Scène XII



(LAURENCE, COCAREL)

LAURENCE
Et maintenant à nous deux, Monsieur !

COCAREL
Ouf !

LAURENCE
Veuillez m'expliquer votre conduite.

COCAREL
Eh bien ! voilà ! je vais tout te dire.

LAURENCE
Vous mentez ! taisez-vous !

COCAREL
Mais je n'ai encore rien dit.

LAURENCE
Parbleu ! votre silence vous condamne.

COCAREL
Voyons, Loulou ?…

LAURENCE
Il n'y a pas de Loulou !… Ainsi, voilà tout ce que vous trouvez à dire pour votre défense… ! "Voyons Loulou", et vous trouvez que cela suffit ?

COCAREL
Eh bien ! non, voilà… à première vue, n'est-ce pas, cela a l'air un peu… eh bien ! pas du tout…Tu vas voir,… c'est très naturel.

LAURENCE
Ah bien ! je serais curieuse…

COCAREL
Toute notre justification,… la voilà ! nous… allions… prendre notre bain…

LAURENCE
Ah ! vous alliez !… en même temps ?

COCAREL
Mais non !… comment veux-tu ?… la baignoire est trop petite !…

LAURENCE
Hein !…

COCAREL
Non, ce n'est pas ce que je voulais dire… Enfin, tiens ! justement nous étions en train de tirer à la courte paille pour savoir qui passerait le premier.
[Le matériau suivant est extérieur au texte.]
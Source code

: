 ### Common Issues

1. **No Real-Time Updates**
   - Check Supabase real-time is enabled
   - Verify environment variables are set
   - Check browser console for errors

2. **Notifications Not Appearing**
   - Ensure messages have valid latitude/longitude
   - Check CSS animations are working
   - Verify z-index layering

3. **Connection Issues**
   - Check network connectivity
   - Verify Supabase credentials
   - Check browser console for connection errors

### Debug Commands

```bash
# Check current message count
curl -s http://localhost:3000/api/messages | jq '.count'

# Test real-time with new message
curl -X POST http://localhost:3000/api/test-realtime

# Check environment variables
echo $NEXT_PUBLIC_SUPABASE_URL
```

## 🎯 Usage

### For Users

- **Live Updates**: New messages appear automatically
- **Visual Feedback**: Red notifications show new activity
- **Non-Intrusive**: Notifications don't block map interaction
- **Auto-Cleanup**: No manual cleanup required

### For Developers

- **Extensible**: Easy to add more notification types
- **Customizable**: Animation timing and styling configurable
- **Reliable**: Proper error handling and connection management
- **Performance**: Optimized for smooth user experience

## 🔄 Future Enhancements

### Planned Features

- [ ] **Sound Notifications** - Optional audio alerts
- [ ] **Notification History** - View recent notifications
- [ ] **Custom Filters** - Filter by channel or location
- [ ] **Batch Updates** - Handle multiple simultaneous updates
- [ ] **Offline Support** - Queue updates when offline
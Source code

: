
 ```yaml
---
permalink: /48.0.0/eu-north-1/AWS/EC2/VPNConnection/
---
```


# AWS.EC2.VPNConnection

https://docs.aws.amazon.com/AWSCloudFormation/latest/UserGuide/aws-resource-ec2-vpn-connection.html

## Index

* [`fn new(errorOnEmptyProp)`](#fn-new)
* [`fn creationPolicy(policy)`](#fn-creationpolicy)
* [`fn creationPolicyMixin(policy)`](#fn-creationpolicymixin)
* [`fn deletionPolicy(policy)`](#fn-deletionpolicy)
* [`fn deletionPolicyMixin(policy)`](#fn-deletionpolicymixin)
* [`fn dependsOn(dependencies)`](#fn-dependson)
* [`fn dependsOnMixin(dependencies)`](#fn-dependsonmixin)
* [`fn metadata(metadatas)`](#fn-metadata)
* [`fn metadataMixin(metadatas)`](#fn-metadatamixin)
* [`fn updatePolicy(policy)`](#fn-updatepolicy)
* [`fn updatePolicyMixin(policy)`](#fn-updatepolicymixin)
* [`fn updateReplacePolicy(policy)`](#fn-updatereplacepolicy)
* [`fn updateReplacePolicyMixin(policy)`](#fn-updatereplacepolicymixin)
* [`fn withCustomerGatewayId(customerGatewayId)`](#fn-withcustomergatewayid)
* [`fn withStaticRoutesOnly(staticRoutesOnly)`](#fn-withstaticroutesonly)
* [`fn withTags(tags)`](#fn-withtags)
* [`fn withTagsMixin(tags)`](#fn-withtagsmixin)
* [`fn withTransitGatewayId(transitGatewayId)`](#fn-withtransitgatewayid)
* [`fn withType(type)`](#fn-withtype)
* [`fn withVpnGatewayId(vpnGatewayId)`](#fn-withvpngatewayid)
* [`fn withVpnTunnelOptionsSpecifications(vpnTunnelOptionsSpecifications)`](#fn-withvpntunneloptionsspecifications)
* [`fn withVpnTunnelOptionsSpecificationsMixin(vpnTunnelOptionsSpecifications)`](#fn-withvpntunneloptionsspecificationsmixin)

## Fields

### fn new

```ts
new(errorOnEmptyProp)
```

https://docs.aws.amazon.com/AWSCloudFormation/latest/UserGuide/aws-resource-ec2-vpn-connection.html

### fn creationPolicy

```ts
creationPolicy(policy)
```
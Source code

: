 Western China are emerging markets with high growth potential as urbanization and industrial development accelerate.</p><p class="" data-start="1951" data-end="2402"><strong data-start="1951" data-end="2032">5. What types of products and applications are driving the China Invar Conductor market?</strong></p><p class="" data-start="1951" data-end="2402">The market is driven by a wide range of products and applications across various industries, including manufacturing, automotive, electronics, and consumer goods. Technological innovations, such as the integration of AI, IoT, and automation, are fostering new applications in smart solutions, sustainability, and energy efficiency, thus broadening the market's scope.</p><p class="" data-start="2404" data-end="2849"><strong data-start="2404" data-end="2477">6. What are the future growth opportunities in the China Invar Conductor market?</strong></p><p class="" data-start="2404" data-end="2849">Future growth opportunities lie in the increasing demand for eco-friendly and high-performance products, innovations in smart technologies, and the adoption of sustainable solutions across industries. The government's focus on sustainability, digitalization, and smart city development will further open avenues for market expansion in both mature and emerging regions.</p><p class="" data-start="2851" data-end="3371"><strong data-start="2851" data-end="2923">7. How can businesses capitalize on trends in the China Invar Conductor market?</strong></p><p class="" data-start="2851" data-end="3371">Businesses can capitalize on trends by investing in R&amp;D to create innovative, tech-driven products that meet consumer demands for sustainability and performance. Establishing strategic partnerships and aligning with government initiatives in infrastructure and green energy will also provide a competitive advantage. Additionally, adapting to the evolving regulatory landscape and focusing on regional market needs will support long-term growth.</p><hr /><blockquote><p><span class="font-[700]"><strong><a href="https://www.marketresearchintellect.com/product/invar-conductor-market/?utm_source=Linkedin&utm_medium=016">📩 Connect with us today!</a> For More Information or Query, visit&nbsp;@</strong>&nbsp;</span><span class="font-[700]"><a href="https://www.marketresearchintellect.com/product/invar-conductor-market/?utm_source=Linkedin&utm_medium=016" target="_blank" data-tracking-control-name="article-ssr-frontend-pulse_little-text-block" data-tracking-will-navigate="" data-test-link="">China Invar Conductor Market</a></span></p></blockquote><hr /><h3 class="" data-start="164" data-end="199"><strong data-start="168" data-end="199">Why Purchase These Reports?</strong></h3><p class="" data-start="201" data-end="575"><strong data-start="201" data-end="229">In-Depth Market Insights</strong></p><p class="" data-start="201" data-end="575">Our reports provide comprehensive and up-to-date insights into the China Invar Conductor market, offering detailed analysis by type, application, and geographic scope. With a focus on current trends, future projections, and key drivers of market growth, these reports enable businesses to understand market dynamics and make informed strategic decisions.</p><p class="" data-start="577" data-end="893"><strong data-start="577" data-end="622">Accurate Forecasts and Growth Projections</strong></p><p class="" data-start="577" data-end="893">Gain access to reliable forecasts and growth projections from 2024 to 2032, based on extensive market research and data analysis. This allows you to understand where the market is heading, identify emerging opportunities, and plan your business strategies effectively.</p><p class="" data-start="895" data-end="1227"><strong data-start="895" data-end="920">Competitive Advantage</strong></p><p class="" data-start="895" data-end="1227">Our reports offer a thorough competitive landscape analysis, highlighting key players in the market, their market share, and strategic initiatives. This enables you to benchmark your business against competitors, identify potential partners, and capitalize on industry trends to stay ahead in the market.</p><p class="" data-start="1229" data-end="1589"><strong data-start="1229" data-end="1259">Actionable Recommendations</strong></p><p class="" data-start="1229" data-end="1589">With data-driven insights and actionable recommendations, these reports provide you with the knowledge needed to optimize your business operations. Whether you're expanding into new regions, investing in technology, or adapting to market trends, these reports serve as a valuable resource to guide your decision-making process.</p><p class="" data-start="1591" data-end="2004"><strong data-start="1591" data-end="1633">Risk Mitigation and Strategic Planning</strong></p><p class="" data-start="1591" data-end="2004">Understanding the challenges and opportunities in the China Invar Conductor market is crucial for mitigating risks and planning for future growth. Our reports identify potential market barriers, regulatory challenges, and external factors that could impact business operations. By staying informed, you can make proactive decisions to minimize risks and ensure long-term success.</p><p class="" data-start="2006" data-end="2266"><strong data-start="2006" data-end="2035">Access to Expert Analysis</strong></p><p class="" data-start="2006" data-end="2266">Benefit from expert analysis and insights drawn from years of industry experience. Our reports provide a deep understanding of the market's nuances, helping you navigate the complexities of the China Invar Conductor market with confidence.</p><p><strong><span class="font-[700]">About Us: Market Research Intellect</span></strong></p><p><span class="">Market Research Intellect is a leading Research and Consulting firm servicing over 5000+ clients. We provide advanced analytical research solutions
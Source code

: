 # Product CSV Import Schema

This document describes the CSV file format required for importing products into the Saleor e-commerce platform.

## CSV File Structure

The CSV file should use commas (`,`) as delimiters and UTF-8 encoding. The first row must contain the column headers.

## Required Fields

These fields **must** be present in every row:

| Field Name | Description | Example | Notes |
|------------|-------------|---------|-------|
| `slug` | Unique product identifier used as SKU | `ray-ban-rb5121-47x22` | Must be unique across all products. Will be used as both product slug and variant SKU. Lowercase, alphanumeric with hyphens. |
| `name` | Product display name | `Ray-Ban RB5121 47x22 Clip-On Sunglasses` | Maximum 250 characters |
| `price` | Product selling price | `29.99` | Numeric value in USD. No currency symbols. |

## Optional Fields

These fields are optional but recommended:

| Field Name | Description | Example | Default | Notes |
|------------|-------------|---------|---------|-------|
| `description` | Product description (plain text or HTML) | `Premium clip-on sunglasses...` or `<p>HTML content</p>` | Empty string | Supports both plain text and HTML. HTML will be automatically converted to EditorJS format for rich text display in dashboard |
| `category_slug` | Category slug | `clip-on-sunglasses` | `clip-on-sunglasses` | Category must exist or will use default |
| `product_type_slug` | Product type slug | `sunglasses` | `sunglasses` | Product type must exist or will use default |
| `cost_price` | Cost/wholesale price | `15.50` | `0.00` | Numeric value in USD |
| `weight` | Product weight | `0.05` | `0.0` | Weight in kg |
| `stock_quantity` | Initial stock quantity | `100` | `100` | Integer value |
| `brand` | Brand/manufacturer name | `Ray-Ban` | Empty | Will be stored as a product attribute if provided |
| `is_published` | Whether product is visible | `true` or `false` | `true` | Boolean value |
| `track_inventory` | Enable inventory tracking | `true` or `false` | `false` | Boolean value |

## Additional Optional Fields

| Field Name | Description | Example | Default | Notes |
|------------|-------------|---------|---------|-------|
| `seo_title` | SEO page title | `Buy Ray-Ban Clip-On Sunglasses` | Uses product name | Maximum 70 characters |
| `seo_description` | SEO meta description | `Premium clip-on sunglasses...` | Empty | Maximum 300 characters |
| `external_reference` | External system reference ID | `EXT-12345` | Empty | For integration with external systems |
Tu vois !

LAURENCE
Ah çà ! tu es cynique… comment ! je vous prends en flagrant-délit, je vous trouve, là, tous les deux en tête à tête, au milieu de l'obscurité, et vous voudriez me faire croire !…

COCAREL (avec conviction)
Ah ! quelle fâcheuse idée j'ai eu de vouloir prendre ce bain !

LAURENCE
Savez-vous bien que je puis vous traîner devant les tribunaux !… Lisez le Code, article 339.

COCAREL (digne. )
Comment, tu connais le Code ?

LAURENCE
Ma mère a eu la précaution de m'apprendre les divers articles qu'il est bon de connaître dans un ménage.

COCAREL
Une fière idée qu'elle a eu là, Madame ta mère !…

LAURENCE
Je vous défends d'insulter ma mère.

COCAREL
Moi, je l'insulte !… mais tu es folle !

LAURENCE
Dès demain, je la mets à la porte, votre Adélaïde…

COCAREL
Mon Adélaïde ?…

LAURENCE
Oui, Monsieur !… et c'est moi qui vous la chercherai, votre femme de chambre,… une femme sérieuse,… une femme mûre,… et je sais où j'irai vous la prendre.

COCAREL
À Sainte-Périne ?

LAURENCE
Eh ! bien oui, Monsieur, à Sainte-Périne, s'il le faut !… Je ne vous engage pas à plaisanter !… allez ! mais vous faites erreur…

COCAREL
Ah ! c'est agaçant à la fin… (Brusquement, levant les bras au ciel.)
Mais, voyons, quand je te dis…

LAURENCE
Ah ! mon Dieu ! mon mari a levé la main sur moi !

COCAREL
Moi !

LAURENCE
Ah ! je savais bien que j'avais épousé un brutal !… Vous voulez me battre, à présent ?… Oh ! comme je suis malheureuse !

COCAREL
Mais enfin, raisonnons !

LAURENCE
Laissez-moi, Monsieur !… tout est fini entre nous ; je rentre dans mon appartement et demain je retourne chez ma mère.

COCAREL
Chez sa mère ? Elle connaît le refrain…

LAURENCE
Adieu, Monsieur…
(Elle rentre chez elle.)

COCAREL
Laurence ! voyons, Laurence !
(Laurence lui ferme la porte au nez.)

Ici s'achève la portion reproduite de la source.